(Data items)
○ ○ ○
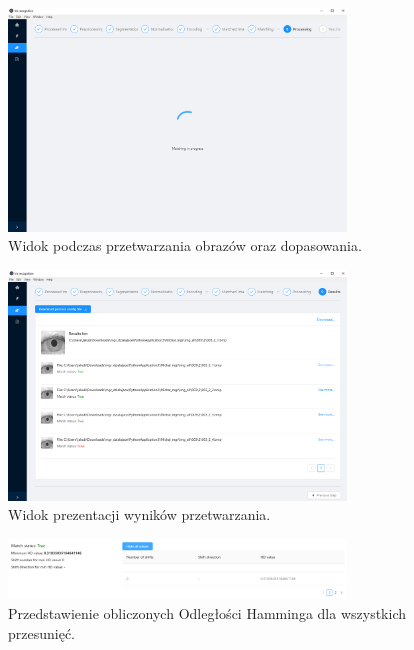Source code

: \begin{figure}[ht]
  \centering
  \includegraphics[width=0.8\textwidth]{images/app/matchingProgress.png}
  \caption{Widok podczas przetwarzania obrazów oraz dopasowania.}
  \label{fig:matchingProcessing}
\end{figure}

\begin{figure}[ht]
  \centering
  \includegraphics[width=0.8\textwidth]{images/app/stepResults.png}
  \caption{Widok prezentacji wyników przetwarzania.}
  \label{fig:stepResultsScreen}
\end{figure}

\begin{figure}[ht]
  \centering
  \includegraphics[width=0.8\textwidth]{images/app/resultsPreviewTable.png}
  \caption{Przedstawienie obliczonych Odległości Hamminga dla wszystkich przesunię\'c.}
  \label{fig:stepResultHDTable}
\end{figure}

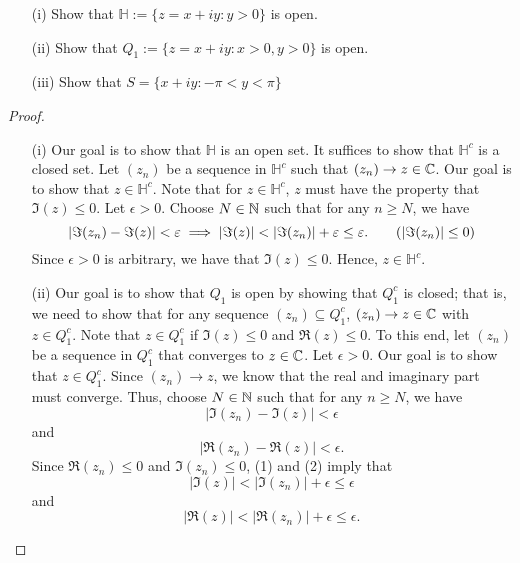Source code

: \documentclass[a4paper]{article}
\begin{document}
\begin{problem}
    \begin{enumerate}
        \item[(i)] Show that \( \mathbb{H} := \{ z = x + iy : y > 0  \}  \) is open.
        \item[(ii)] Show that \( {Q}_{1} := \{ z = x + iy : x > 0, y > 0  \}   \) is open.
        \item[(iii)] Show that \( S = \{ x + iy: -\pi < y < \pi \}  \)
    \end{enumerate}
\end{problem}
\begin{proof}
\begin{enumerate}
    \item[(i)] Our goal is to show that \( \mathbb{H} \) is an open set. It suffices to show that \( \mathbb{H}^{c} \) is a closed set. Let \( ({z}_{n}) \) be a sequence in \( \mathbb{H}^{c} \) such that \( ({z}_{n}) \to z \in \mathbb{C}  \). Our goal is to show that \( z \in \mathbb{H}^{c} \). Note that for \( z \in \mathbb{H}^{c} \), \( z  \) must have the property that \( \Im(z) \leq 0 \). Let \( \epsilon > 0  \). Choose \( N \in \mathbb{N}  \) such that for any \( n \geq N  \), we have    
        \[  | \Im({z}_{n})  - \Im(z) | < \epsilon \implies | \Im(z) | < | \Im({z}_{n}) | + \epsilon \leq \epsilon. \tag{\( | \Im({z}_{n}) | \leq 0 \)}  \]
        Since \( \epsilon > 0 \) is arbitrary, we have that \( \Im(z) \leq 0  \). Hence, \( z \in \mathbb{H}^{c} \). 
    \item[(ii)] Our goal is to show that \( {Q}_{1} \) is open by showing that \( {Q}_{1}^{c} \) is closed; that is, we need to show that for any sequence \( ({z}_{n}) \subseteq  {Q}_{1}^{c}\), \( ({z}_{n}) \to z \in \mathbb{C}   \) with \( z \in {Q}_{1}^{c} \). Note that \( z \in {Q}_{1}^{c} \) if \( \Im(z) \leq 0 \) and \( \Re(z) \leq 0  \). To this end, let \( ({z}_{n})  \) be a sequence in \( {Q}_{1}^{c} \) that converges to \( z \in \mathbb{C}  \). Let \( \epsilon > 0  \). Our goal is to show that \( z \in {Q}_{1}^{c} \). Since \( ({z}_{n}) \to z  \), we know that the real and imaginary part must converge. Thus, choose \( N \in \mathbb{N}  \) such that for any \( n \geq N   \), we have
        \[  | \Im({z}_{n}) - \Im(z) | < \epsilon \tag{1} \]
        and 
        \[  | \Re({z}_{n}) - \Re(z) | < \epsilon.  \tag{2}\]
        Since \( \Re({z}_{n}) \leq 0  \) and \( \Im({z}_{n}) \leq 0  \), (1) and (2) imply that
        \[ | \Im(z) | < | \Im({z}_{n}) |  + \epsilon \leq \epsilon  \]
        and 
        \[  | \Re(z) | < | \Re({z}_{n}) | + \epsilon \leq \epsilon. \]

\end{enumerate}
\end{proof}
\end{document}
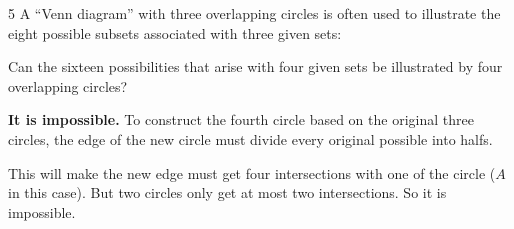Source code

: \documentclass[a4paper,12pt]{article}
\makeatletter
\newtheorem*{solution}{Solution}
\theoremstyle{definition}
\renewenvironment{solution}[1][Solution] {\par\pushQED{\qed}\normalfont\topsep6\p@\@plus6\p@\relax\trivlist\item[\hskip\labelsep\bfseries#1\@addpunct{.}]\ignorespaces}{\popQED\endtrivlist\@endpefalse} \makeatother
\newenvironment{problems}{\begin{list}{}{\renewcommand{\makelabel}[1]{\textbf{##1}\hfil}}}{\end{list}}
\makeatother
\begin{document}
\begin{problems}
    \item[5] A ``Venn diagram'' with three overlapping circles is often used to illustrate the eight possible subsets associated with three given sets:
    
    

    Can the sixteen possibilities that arise with four given sets be illustrated by four overlapping circles?

    \begin{solution}
        \textbf{It is impossible.} To construct the fourth circle based on the original three circles, the edge of the new circle must divide every original possible into halfs.

        

        This will make the new edge must get four intersections with one of the circle ($A$ in this case). But two circles only get at most two intersections. So it is impossible.
    \end{solution}

\end{problems}
\end{document}
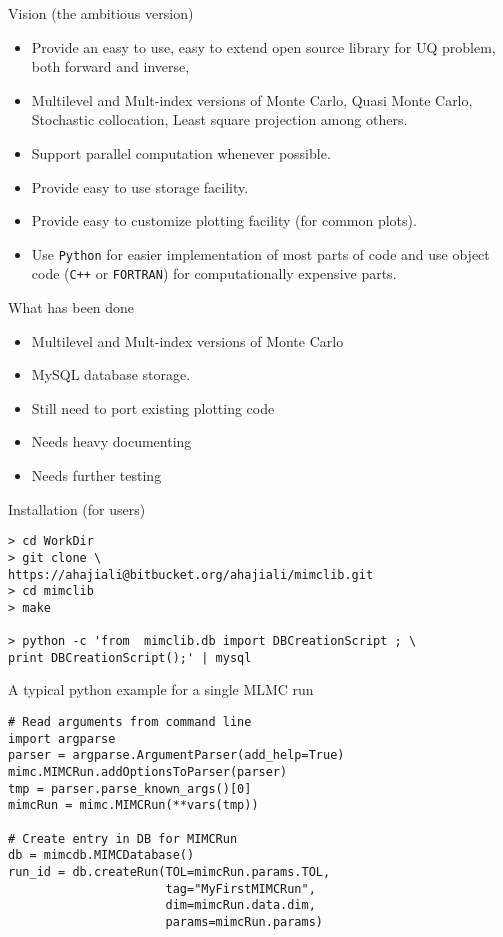 {
\nofooter \noheader \frame[noframenumbering]{\titlepage}
}

\begin{frame}{Vision (the ambitious version)}
  \begin{itemize}
  \item Provide an easy to use, easy to extend open source
    library for UQ problem, both forward and inverse,
  \item Multilevel and Mult-index versions of Monte Carlo, Quasi Monte
    Carlo, Stochastic collocation, Least square projection among
    others.
  \item Support parallel computation whenever possible.
  \item Provide easy to use storage facility.
  \item Provide easy to customize plotting facility (for common plots).
  \item Use \texttt{Python} for easier implementation of most parts of code
    and use object code (\texttt{C++} or \texttt{FORTRAN}) for
    computationally expensive parts.
  \end{itemize}
\end{frame}

\begin{frame}{What has been done}
  \begin{itemize}
  \item Multilevel and Mult-index versions of Monte Carlo
  \item MySQL database storage.
  \item Still need to port existing plotting code
  \item Needs heavy documenting
  \item Needs further testing
  \end{itemize}
\end{frame}

\begin{frame}[fragile]{Installation (for users)}
\begin{verbatim}
> cd WorkDir
> git clone \
https://ahajiali@bitbucket.org/ahajiali/mimclib.git
> cd mimclib
> make

> python -c 'from  mimclib.db import DBCreationScript ; \
print DBCreationScript();' | mysql
\end{verbatim}
\end{frame}

\begin{frame}[fragile]{A typical python example for a single MLMC run}
\begin{verbatim}
# Read arguments from command line
import argparse
parser = argparse.ArgumentParser(add_help=True)
mimc.MIMCRun.addOptionsToParser(parser)
tmp = parser.parse_known_args()[0]
mimcRun = mimc.MIMCRun(**vars(tmp))

# Create entry in DB for MIMCRun
db = mimcdb.MIMCDatabase()
run_id = db.createRun(TOL=mimcRun.params.TOL,
                      tag="MyFirstMIMCRun",
                      dim=mimcRun.data.dim,
                      params=mimcRun.params)
\end{verbatim}
\end{frame}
○ ○ ○
Work to complete → In the copy, omit the pictures and give every line of the data exactly.

Exercise answer →
Source code

: \begin{figure}[ht]
  \centering
  \includegraphics[width=0.8\textwidth]{images/app/matchingProgress.png}
  \caption{Widok podczas przetwarzania obrazów oraz dopasowania.}
  \label{fig:matchingProcessing}
\end{figure}

\begin{figure}[ht]
  \centering
  \includegraphics[width=0.8\textwidth]{images/app/stepResults.png}
  \caption{Widok prezentacji wyników przetwarzania.}
  \label{fig:stepResultsScreen}
\end{figure}

\begin{figure}[ht]
  \centering
  \includegraphics[width=0.8\textwidth]{images/app/resultsPreviewTable.png}
  \caption{Przedstawienie obliczonych Odległości Hamminga dla wszystkich przesunię\'c.}
  \label{fig:stepResultHDTable}
\end{figure}

Source code

: \documentclass[a4paper]{article}
\begin{document}
\begin{problem}
    \begin{enumerate}
        \item[(i)] Show that \( \mathbb{H} := \{ z = x + iy : y > 0  \}  \) is open.
        \item[(ii)] Show that \( {Q}_{1} := \{ z = x + iy : x > 0, y > 0  \}   \) is open.
        \item[(iii)] Show that \( S = \{ x + iy: -\pi < y < \pi \}  \)
    \end{enumerate}
\end{problem}
\begin{proof}
\begin{enumerate}
    \item[(i)] Our goal is to show that \( \mathbb{H} \) is an open set. It suffices to show that \( \mathbb{H}^{c} \) is a closed set. Let \( ({z}_{n}) \) be a sequence in \( \mathbb{H}^{c} \) such that \( ({z}_{n}) \to z \in \mathbb{C}  \). Our goal is to show that \( z \in \mathbb{H}^{c} \). Note that for \( z \in \mathbb{H}^{c} \), \( z  \) must have the property that \( \Im(z) \leq 0 \). Let \( \epsilon > 0  \). Choose \( N \in \mathbb{N}  \) such that for any \( n \geq N  \), we have    
        \[  | \Im({z}_{n})  - \Im(z) | < \epsilon \implies | \Im(z) | < | \Im({z}_{n}) | + \epsilon \leq \epsilon. \tag{\( | \Im({z}_{n}) | \leq 0 \)}  \]
        Since \( \epsilon > 0 \) is arbitrary, we have that \( \Im(z) \leq 0  \). Hence, \( z \in \mathbb{H}^{c} \). 
    \item[(ii)] Our goal is to show that \( {Q}_{1} \) is open by showing that \( {Q}_{1}^{c} \) is closed; that is, we need to show that for any sequence \( ({z}_{n}) \subseteq  {Q}_{1}^{c}\), \( ({z}_{n}) \to z \in \mathbb{C}   \) with \( z \in {Q}_{1}^{c} \). Note that \( z \in {Q}_{1}^{c} \) if \( \Im(z) \leq 0 \) and \( \Re(z) \leq 0  \). To this end, let \( ({z}_{n})  \) be a sequence in \( {Q}_{1}^{c} \) that converges to \( z \in \mathbb{C}  \). Let \( \epsilon > 0  \). Our goal is to show that \( z \in {Q}_{1}^{c} \). Since \( ({z}_{n}) \to z  \), we know that the real and imaginary part must converge. Thus, choose \( N \in \mathbb{N}  \) such that for any \( n \geq N   \), we have
        \[  | \Im({z}_{n}) - \Im(z) | < \epsilon \tag{1} \]
        and 
        \[  | \Re({z}_{n}) - \Re(z) | < \epsilon.  \tag{2}\]
        Since \( \Re({z}_{n}) \leq 0  \) and \( \Im({z}_{n}) \leq 0  \), (1) and (2) imply that
        \[ | \Im(z) | < | \Im({z}_{n}) |  + \epsilon \leq \epsilon  \]
        and 
        \[  | \Re(z) | < | \Re({z}_{n}) | + \epsilon \leq \epsilon. \]

\end{enumerate}
\end{proof}
\end{document}
Source code

: \documentclass[a4paper,12pt]{article}
\makeatletter
\newtheorem*{solution}{Solution}
\theoremstyle{definition}
\renewenvironment{solution}[1][Solution] {\par\pushQED{\qed}\normalfont\topsep6\p@\@plus6\p@\relax\trivlist\item[\hskip\labelsep\bfseries#1\@addpunct{.}]\ignorespaces}{\popQED\endtrivlist\@endpefalse} \makeatother
\newenvironment{problems}{\begin{list}{}{\renewcommand{\makelabel}[1]{\textbf{##1}\hfil}}}{\end{list}}
\makeatother
\begin{document}
\begin{problems}
    \item[5] A ``Venn diagram'' with three overlapping circles is often used to illustrate the eight possible subsets associated with three given sets:
    
    

    Can the sixteen possibilities that arise with four given sets be illustrated by four overlapping circles?

    \begin{solution}
        \textbf{It is impossible.} To construct the fourth circle based on the original three circles, the edge of the new circle must divide every original possible into halfs.

        

        This will make the new edge must get four intersections with one of the circle ($A$ in this case). But two circles only get at most two intersections. So it is impossible.
    \end{solution}

\end{problems}
\end{document}
 {
\nofooter \noheader \frame[noframenumbering]{\titlepage}
}

\begin{frame}{Vision (the ambitious version)}
  \begin{itemize}
  \item Provide an easy to use, easy to extend open source
    library for UQ problem, both forward and inverse,
  \item Multilevel and Mult-index versions of Monte Carlo, Quasi Monte
    Carlo, Stochastic collocation, Least square projection among
    others.
  \item Support parallel computation whenever possible.
  \item Provide easy to use storage facility.
  \item Provide easy to customize plotting facility (for common plots).
  \item Use \texttt{Python} for easier implementation of most parts of code
    and use object code (\texttt{C++} or \texttt{FORTRAN}) for
    computationally expensive parts.
  \end{itemize}
\end{frame}

\begin{frame}{What has been done}
  \begin{itemize}
  \item Multilevel and Mult-index versions of Monte Carlo
  \item MySQL database storage.
  \item Still need to port existing plotting code
  \item Needs heavy documenting
  \item Needs further testing
  \end{itemize}
\end{frame}

\begin{frame}[fragile]{Installation (for users)}
\begin{verbatim}
> cd WorkDir
> git clone \
https://ahajiali@bitbucket.org/ahajiali/mimclib.git
> cd mimclib
> make

> python -c 'from  mimclib.db import DBCreationScript ; \
print DBCreationScript();' | mysql
\end{verbatim}
\end{frame}

\begin{frame}[fragile]{A typical python example for a single MLMC run}
\begin{verbatim}
# Read arguments from command line
import argparse
parser = argparse.ArgumentParser(add_help=True)
mimc.MIMCRun.addOptionsToParser(parser)
tmp = parser.parse_known_args()[0]
mimcRun = mimc.MIMCRun(**vars(tmp))

# Create entry in DB for MIMCRun
db = mimcdb.MIMCDatabase()
run_id = db.createRun(TOL=mimcRun.params.TOL,
                      tag="MyFirstMIMCRun",
                      dim=mimcRun.data.dim,
                      params=mimcRun.params)
\end{verbatim}
\end{frame}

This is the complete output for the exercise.